Your goal - In the listing below, pick out lines with "由OTAM".
:: Input material ::
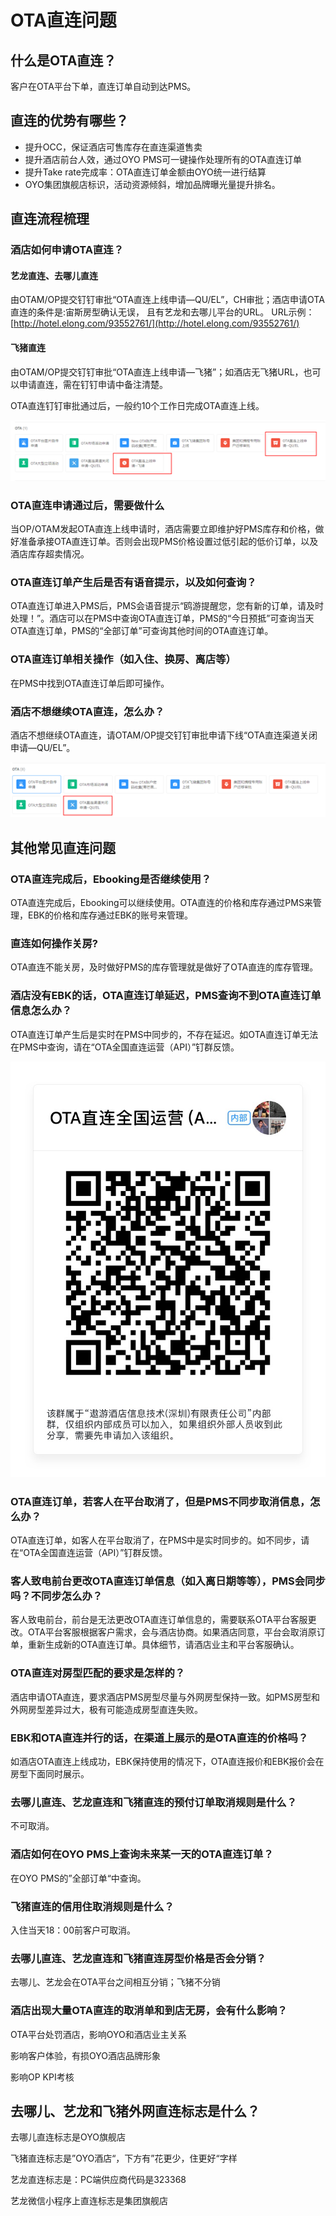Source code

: # OTA直连问题

## 什么是OTA直连？

客户在OTA平台下单，直连订单自动到达PMS。

## 直连的优势有哪些？

* 提升OCC，保证酒店可售库存在直连渠道售卖
* 提升酒店前台人效，通过OYO PMS可一键操作处理所有的OTA直连订单
* 提升Take rate完成率：OTA直连订单金额由OYO统一进行结算
*  OYO集团旗舰店标识，活动资源倾斜，增加品牌曝光量提升排名。

## 直连流程梳理

### 酒店如何申请OTA直连？

#### 艺龙直连、去哪儿直连

由OTAM/OP提交钉钉审批“OTA直连上线申请—QU/EL”，CH审批；酒店申请OTA直连的条件是:宙斯房型确认无误， 且有艺龙和去哪儿平台的URL。 URL示例：[http://hotel.elong.com/93552761/](http://hotel.elong.com/93552761/)

#### 飞猪直连

由OTAM/OP提交钉钉审批“OTA直连上线申请—飞猪”；如酒店无飞猪URL，也可以申请直连，需在钉钉申请中备注清楚。

OTA直连钉钉审批通过后，一般约10个工作日完成OTA直连上线。

![](../.gitbook/assets/image%20%28651%29.png)

### OTA直连申请通过后，需要做什么

当OP/OTAM发起OTA直连上线申请时，酒店需要立即维护好PMS库存和价格，做好准备承接OTA直连订单。否则会出现PMS价格设置过低引起的低价订单，以及酒店库存超卖情况。

### OTA直连订单产生后是否有语音提示，以及如何查询？

OTA直连订单进入PMS后，PMS会语音提示“鸥游提醒您，您有新的订单，请及时处理！”。酒店可以在PMS中查询OTA直连订单，PMS的“今日预抵”可查询当天OTA直连订单，PMS的“全部订单”可查询其他时间的OTA直连订单。

### OTA直连订单相关操作（如入住、换房、离店等）

在PMS中找到OTA直连订单后即可操作。

### 酒店不想继续OTA直连，怎么办？

酒店不想继续OTA直连，请OTAM/OP提交钉钉审批申请下线“OTA直连渠道关闭申请—QU/EL”。

![](../.gitbook/assets/image%20%2842%29.png)

## 其他常见直连问题

### OTA直连完成后，Ebooking是否继续使用？

OTA直连完成后，Ebooking可以继续使用。OTA直连的价格和库存通过PMS来管理，EBK的价格和库存通过EBK的账号来管理。

### 直连如何操作关房?

OTA直连不能关房，及时做好PMS的库存管理就是做好了OTA直连的库存管理。

### 酒店没有EBK的话，OTA直连订单延迟，PMS查询不到OTA直连订单信息怎么办？

OTA直连订单产生后是实时在PMS中同步的，不存在延迟。如OTA直连订单无法在PMS中查询，请在“OTA全国直连运营（API）”钉群反馈。

![](../.gitbook/assets/image%20%28929%29.png)

### OTA直连订单，若客人在平台取消了，但是PMS不同步取消信息，怎么办？

OTA直连订单，如客人在平台取消了，在PMS中是实时同步的。如不同步，请在“OTA全国直连运营（API）”钉群反馈。

### 客人致电前台更改OTA直连订单信息（如入离日期等等），PMS会同步吗？不同步怎么办？

客人致电前台，前台是无法更改OTA直连订单信息的，需要联系OTA平台客服更改。OTA平台客服根据客户需求，会与酒店协商。如果酒店同意，平台会取消原订单，重新生成新的OTA直连订单。具体细节，请酒店业主和平台客服确认。

### OTA直连对房型匹配的要求是怎样的？

酒店申请OTA直连，要求酒店PMS房型尽量与外网房型保持一致。如PMS房型和外网房型差异过大，极有可能造成房型直连失败。

### EBK和OTA直连并行的话，在渠道上展示的是OTA直连的价格吗？

如酒店OTA直连上线成功，EBK保持使用的情况下，OTA直连报价和EBK报价会在房型下面同时展示。

### 去哪儿直连、艺龙直连和飞猪直连的预付订单取消规则是什么？

不可取消。

### 酒店如何在OYO PMS上查询未来某一天的OTA直连订单？

在OYO PMS的”全部订单“中查询。

### 飞猪直连的信用住取消规则是什么？

入住当天18：00前客户可取消。

### 去哪儿直连、艺龙直连和飞猪直连房型价格是否会分销？

去哪儿、艺龙会在OTA平台之间相互分销；飞猪不分销

### 酒店出现大量OTA直连的取消单和到店无房，会有什么影响？

OTA平台处罚酒店，影响OYO和酒店业主关系

影响客户体验，有损OYO酒店品牌形象

影响OP KPI考核

## 去哪儿、艺龙和飞猪外网直连标志是什么？

去哪儿直连标志是OYO旗舰店

飞猪直连标志是”OYO酒店“，下方有”花更少，住更好“字样

艺龙直连标志是：PC端供应商代码是323368

艺龙微信小程序上直连标志是集团旗舰店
:::
Written response -
由OTAM/OP提交钉钉审批“OTA直连上线申请—QU/EL”，CH审批；酒店申请OTA直连的条件是:宙斯房型确认无误， 且有艺龙和去哪儿平台的URL。 URL示例：[http://hotel.elong.com/93552761/](http://hotel.elong.com/93552761/)
由OTAM/OP提交钉钉审批“OTA直连上线申请—飞猪”；如酒店无飞猪URL，也可以申请直连，需在钉钉申请中备注清楚。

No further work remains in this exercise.